**Work instructions:**
Write the listing below out again word for word, without a single picture.
§ §
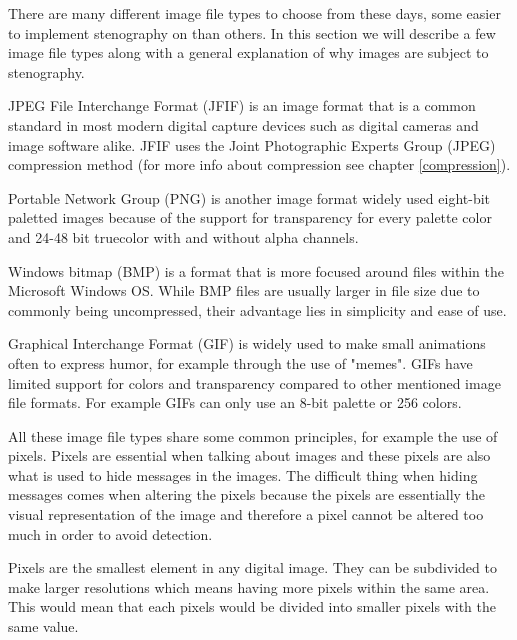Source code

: There are many different image file types to choose from these days, some easier to implement stenography on than others. In this section we will describe a few image file types along with a general explanation of why images are subject to stenography.

JPEG File Interchange Format (JFIF) is an image format that is a common standard in most modern digital capture devices such as digital cameras and image software alike. JFIF uses the Joint Photographic Experts Group (JPEG) compression method (for more info about compression see chapter \ref{compression}).

Portable Network Group (PNG) is another image format widely used eight-bit paletted images because of the support for transparency for every palette color and 24-48 bit truecolor with and without alpha channels.

Windows bitmap (BMP) is a format that is more focused around files within the Microsoft Windows OS. While BMP files are usually larger in file size due to commonly being uncompressed, their advantage lies in simplicity and ease of use.

Graphical Interchange Format (GIF) is widely used to make small animations often to express humor, for example through the use of "memes". GIFs have limited support for colors and transparency compared to other mentioned image file formats. For example GIFs can only use an 8-bit palette or 256 colors.

All these image file types share some common principles, for example the use of pixels. Pixels are essential when talking about images and these pixels are also what is used to hide messages in the images. The difficult thing when hiding messages comes when altering the pixels because the pixels are essentially the visual representation of the image and therefore a pixel cannot be altered too much in order to avoid detection.

Pixels are the smallest element in any digital image. They can be subdivided to make larger resolutions which means having more pixels within the same area. This would mean that each pixels would be divided into smaller pixels with the same value.\cite{ThePixel}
§ §
**Result of this exercise:**
Source code

: There are many different image file types to choose from these days, some easier to implement stenography on than others. In this section we will describe a few image file types along with a general explanation of why images are subject to stenography.

JPEG File Interchange Format (JFIF) is an image format that is a common standard in most modern digital capture devices such as digital cameras and image software alike. JFIF uses the Joint Photographic Experts Group (JPEG) compression method (for more info about compression see chapter \ref{compression}).

Portable Network Group (PNG) is another image format widely used eight-bit paletted images because of the support for transparency for every palette color and 24-48 bit truecolor with and without alpha channels.

Windows bitmap (BMP) is a format that is more focused around files within the Microsoft Windows OS. While BMP files are usually larger in file size due to commonly being uncompressed, their advantage lies in simplicity and ease of use.

Graphical Interchange Format (GIF) is widely used to make small animations often to express humor, for example through the use of "memes". GIFs have limited support for colors and transparency compared to other mentioned image file formats. For example GIFs can only use an 8-bit palette or 256 colors.

All these image file types share some common principles, for example the use of pixels. Pixels are essential when talking about images and these pixels are also what is used to hide messages in the images. The difficult thing when hiding messages comes when altering the pixels because the pixels are essentially the visual representation of the image and therefore a pixel cannot be altered too much in order to avoid detection.

Pixels are the smallest element in any digital image. They can be subdivided to make larger resolutions which means having more pixels within the same area. This would mean that each pixels would be divided into smaller pixels with the same value.\cite{ThePixel}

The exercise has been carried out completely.